Lebih lanjut dikatakan dalam buku tersebut bahwa Tuhan Yang Maha Esa adalah sumber dari segala sesuatu. Dan semua hasil ciptaanNya menjadi obyek dan sasaran dari berbagai cabang ilmu pengetahuan. Yang lahir pertama kali adalah filsafat yang membahsa segala sesuatu dan kemudian dari padanya lahirnya berbagai cabang ilmu pengetahuan termasuk psikolgi maupun psikologi hukum. Ahli-ahli filsafat kuno seperti Socrates, Plato maupun Aristoteles, baik pikiran maupun penemuannya akan selalu dijumpai dalam semua ilmu-ilmu yang telah memisahkan diri dari filsafat. Hal yang sama juga akan dijumpai dalam psikologi serta cabang-cabang psikologi. Selain mendapat pengaruh dari filsafat, psikologi mapun cabang-cabangnya juga mendapat pengaruh dari ilmu alam. Dan dalam perkembangan selanjutnya psikologi melepaskan diri hingga menjadi satu ilmu pengetahuan yang berdiri sendiri dan menjadi otonom.
Psikologi yang mempelajari “jiwa” dalam kenyataannya banyak mendapat kesulitan karena obyek penelitiannya adalah abstrak, yang tidak dapat diselidiki secara langsung seperti melihat benda misalnya meja atau daun, tetapi hanya melallui keaktifan-keaktifannya yang terlihat melalui manifestasi tingkah laku atau perbuatannya. Jiwa tidak dapat dilihat atua ditemukan bagaimana bentuk dan rupanya, darimana datangnya jiwa dan kemana kemudian jiwa itu pergi? Karena itulah banyak ahli yang mengatakan jiwa itu adalah suatu misteri (rahasia). Dan spekulasi yang terakhir menyebutkan bahwa jiwa itu adalah kekuatan listrik yang ada di “otak” manusia tetapi tetap belum menjawab pertanyaan-pertanyaan di atas.
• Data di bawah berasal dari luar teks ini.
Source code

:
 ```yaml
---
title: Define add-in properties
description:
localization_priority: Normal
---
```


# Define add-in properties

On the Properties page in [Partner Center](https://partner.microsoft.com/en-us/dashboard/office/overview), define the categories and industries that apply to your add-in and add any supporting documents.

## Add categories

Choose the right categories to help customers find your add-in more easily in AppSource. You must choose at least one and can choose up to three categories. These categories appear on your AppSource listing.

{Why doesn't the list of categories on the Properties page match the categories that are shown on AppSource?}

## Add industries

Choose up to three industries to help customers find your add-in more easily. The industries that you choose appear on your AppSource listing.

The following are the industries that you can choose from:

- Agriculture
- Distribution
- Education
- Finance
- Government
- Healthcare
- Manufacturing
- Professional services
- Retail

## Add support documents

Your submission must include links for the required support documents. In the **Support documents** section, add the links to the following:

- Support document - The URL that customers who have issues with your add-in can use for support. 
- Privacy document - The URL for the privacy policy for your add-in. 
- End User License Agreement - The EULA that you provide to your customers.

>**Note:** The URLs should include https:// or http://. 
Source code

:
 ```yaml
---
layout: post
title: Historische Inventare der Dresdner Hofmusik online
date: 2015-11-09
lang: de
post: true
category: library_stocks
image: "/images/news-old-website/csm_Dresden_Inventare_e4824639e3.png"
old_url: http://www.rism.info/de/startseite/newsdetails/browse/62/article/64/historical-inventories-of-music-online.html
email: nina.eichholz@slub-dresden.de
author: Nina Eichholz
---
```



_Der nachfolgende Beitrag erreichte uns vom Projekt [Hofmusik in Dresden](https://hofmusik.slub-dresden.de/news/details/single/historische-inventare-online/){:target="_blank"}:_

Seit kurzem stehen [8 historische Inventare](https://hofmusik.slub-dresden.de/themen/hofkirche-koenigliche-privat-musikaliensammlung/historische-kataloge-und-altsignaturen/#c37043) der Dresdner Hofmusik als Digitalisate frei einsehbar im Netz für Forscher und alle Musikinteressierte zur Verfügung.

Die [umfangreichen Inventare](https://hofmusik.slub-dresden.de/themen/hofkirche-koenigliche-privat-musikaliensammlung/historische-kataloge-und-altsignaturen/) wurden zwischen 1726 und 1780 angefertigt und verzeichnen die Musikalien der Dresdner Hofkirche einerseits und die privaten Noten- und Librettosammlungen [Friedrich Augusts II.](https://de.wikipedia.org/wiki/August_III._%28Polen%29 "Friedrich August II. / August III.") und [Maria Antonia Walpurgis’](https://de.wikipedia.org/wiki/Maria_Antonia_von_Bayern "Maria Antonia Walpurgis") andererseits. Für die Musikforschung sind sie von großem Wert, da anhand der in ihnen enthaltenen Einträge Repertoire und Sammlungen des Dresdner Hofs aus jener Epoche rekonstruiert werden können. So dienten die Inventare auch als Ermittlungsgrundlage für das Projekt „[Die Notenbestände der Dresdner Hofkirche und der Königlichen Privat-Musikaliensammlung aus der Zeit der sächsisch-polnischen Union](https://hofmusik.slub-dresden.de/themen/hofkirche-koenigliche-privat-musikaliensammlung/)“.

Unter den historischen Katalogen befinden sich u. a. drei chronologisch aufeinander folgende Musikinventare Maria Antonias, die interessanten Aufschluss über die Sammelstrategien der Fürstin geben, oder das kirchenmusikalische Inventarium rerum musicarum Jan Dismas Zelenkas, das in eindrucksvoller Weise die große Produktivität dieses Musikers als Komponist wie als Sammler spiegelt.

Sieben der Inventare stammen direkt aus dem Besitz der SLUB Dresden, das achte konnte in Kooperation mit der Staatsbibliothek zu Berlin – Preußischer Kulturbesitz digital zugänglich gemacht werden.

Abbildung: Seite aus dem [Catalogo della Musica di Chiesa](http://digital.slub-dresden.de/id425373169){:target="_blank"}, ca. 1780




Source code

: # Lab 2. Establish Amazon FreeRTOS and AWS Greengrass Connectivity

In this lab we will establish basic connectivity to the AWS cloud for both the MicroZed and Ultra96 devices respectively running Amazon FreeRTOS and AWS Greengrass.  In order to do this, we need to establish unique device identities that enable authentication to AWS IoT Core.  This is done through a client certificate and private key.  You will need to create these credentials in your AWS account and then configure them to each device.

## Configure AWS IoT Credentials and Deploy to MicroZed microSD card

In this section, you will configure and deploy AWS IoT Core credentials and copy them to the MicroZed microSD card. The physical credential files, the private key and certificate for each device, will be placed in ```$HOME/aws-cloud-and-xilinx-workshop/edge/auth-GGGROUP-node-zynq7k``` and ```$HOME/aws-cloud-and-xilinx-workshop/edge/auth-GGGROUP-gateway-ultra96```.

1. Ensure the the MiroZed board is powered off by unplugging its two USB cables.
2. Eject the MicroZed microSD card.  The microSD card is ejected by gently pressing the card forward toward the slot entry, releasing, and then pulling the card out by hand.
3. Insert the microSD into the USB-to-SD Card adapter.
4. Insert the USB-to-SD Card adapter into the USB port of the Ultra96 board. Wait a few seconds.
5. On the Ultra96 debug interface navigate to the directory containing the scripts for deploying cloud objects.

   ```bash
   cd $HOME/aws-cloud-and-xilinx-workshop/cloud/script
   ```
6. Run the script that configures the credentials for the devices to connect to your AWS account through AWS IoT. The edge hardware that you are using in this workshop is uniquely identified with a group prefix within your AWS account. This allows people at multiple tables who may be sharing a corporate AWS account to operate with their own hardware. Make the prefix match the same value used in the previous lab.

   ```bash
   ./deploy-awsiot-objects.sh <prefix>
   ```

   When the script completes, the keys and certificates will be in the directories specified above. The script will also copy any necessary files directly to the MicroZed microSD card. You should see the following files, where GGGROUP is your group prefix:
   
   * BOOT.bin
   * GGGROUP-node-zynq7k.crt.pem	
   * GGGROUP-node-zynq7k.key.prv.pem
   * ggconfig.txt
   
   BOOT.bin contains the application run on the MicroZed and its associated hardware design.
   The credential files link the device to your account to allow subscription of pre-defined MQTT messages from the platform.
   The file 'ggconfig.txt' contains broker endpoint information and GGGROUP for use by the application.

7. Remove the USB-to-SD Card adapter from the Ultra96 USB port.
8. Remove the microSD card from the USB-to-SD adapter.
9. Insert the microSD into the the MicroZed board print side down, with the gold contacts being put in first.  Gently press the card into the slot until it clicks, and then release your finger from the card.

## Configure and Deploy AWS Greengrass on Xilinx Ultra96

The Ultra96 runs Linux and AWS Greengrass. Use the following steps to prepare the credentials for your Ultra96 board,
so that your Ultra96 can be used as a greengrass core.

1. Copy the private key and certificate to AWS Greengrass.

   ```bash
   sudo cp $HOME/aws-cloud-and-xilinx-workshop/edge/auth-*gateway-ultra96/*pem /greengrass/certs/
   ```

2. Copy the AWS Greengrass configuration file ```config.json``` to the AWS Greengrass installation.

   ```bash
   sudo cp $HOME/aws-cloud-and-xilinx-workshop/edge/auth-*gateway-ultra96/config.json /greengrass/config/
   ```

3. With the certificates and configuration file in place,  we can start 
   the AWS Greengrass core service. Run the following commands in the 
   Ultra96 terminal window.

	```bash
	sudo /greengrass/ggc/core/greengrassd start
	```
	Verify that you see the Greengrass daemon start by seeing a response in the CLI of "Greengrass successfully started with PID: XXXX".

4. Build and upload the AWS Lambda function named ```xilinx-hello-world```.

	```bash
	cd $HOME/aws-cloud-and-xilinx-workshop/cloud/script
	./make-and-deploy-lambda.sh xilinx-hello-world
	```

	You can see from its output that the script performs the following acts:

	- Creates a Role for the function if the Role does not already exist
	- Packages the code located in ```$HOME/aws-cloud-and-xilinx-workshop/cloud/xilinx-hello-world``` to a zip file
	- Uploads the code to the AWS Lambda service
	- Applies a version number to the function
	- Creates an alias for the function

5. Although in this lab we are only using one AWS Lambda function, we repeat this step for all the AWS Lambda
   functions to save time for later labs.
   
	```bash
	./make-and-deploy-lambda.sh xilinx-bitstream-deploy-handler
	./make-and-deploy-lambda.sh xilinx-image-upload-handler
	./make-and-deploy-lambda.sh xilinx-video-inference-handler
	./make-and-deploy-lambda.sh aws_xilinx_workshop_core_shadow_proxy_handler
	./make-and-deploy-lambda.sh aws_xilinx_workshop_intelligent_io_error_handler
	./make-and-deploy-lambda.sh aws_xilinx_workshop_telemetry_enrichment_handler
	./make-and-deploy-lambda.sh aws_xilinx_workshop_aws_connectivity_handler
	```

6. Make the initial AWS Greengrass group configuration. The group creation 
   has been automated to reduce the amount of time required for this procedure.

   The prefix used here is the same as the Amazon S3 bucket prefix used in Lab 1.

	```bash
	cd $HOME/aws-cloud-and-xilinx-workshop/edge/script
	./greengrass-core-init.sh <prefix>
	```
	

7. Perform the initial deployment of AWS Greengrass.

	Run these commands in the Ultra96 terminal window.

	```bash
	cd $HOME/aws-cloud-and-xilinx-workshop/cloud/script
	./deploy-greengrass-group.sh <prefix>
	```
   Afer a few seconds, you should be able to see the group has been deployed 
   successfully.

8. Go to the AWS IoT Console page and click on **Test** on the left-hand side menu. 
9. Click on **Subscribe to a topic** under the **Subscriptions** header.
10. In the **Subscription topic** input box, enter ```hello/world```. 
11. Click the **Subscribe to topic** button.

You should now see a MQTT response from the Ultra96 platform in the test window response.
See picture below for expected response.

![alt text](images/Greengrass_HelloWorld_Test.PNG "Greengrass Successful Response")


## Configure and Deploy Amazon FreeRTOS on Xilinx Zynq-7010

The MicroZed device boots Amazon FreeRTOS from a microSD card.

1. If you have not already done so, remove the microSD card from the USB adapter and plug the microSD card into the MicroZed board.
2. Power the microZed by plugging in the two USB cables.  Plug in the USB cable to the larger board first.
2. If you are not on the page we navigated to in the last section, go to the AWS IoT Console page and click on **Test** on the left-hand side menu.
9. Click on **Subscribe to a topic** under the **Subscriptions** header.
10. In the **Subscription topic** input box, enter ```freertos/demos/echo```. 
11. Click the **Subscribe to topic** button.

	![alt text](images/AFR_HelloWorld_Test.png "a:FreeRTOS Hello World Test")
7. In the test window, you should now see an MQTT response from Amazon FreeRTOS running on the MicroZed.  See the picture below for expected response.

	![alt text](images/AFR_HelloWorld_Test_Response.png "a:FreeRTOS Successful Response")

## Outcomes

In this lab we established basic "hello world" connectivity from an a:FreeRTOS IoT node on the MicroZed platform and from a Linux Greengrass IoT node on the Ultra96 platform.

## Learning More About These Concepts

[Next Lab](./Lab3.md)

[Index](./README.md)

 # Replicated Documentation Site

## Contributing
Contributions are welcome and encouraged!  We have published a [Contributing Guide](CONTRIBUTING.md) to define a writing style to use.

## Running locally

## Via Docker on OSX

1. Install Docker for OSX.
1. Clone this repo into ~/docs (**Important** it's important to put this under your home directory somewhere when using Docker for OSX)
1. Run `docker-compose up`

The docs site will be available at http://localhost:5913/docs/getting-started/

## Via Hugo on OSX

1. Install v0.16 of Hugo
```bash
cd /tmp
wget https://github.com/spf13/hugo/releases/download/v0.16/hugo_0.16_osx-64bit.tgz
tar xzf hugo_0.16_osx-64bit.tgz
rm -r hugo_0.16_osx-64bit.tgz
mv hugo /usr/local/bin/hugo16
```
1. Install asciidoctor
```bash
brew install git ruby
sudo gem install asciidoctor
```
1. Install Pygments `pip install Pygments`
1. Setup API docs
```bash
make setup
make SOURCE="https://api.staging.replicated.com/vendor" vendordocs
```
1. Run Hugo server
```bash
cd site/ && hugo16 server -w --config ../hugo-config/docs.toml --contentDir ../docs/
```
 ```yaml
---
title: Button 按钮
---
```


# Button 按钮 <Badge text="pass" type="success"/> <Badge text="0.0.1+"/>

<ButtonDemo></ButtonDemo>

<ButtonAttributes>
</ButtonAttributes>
Menurut Ki Hajar Dewantara bahwa menurut ilmu pengethauan positif, jiwa itu diartikan sebagai:
a. Kekuatan yang menyebabkan manusia itu hidup
b. Menyebabkan manusia itu dapat berpikir, berperasaan dan berkehendak (budi)
c. Menyebabkan orang mengerti atau insyaf akan segala gerak jiwanya.
FASE-FASE PADA TAHAP PERKEMBANGAN PSIKOLOGI
Pada fase I : psikologi dipengaruhi oleh ajaran filsafat yang berlangsung sejak Zaman Yunani Kuno (400 SM -1800 M), pada zaman itu ada dua model psikologi:
1. Psikologi Platoo (427-347 SM). Ajarannya: Trichotomi: bahwa manusia itu memiliki:
a. Pikiran – di kepala
b. Kemauan – di dada
c. Keinginan – di perut
2. Psikologi Aristoteles (murid Plato) (384-322 SM). Ajarannya: DIchotomi: bahwa fungsi daripada jiwa manusia adalah:
a. Berpikir
b. Berkehendak
Berdasarkan kedua fungsi tersebut maka makhluk berjiwa di ala mini ada 3 (tiga) yaitu:
a. Tumbuh-tumbuhan – anima vegetativa
b. Binatang – anima sensitiva
c. Manusia – anima intelektiva
Dilihat dari kondisi kejiwaan yang demikian maka kemampuan dan pikiran antara tumbuh-tumbuhan, binatang dan manusia menjadi berbeda seperti:
- Tumbuh-tumbuhan – makan, minum, dan berkembang biak
- Binatang – makan, minum, berkembang biak dan berpindah tempat
- Manusia – makan, minum, berpindah tempat, berpikir/berperasaan, berkemauan, berbudaya, punya rasio, kecerdasan (akal, budi, budaya).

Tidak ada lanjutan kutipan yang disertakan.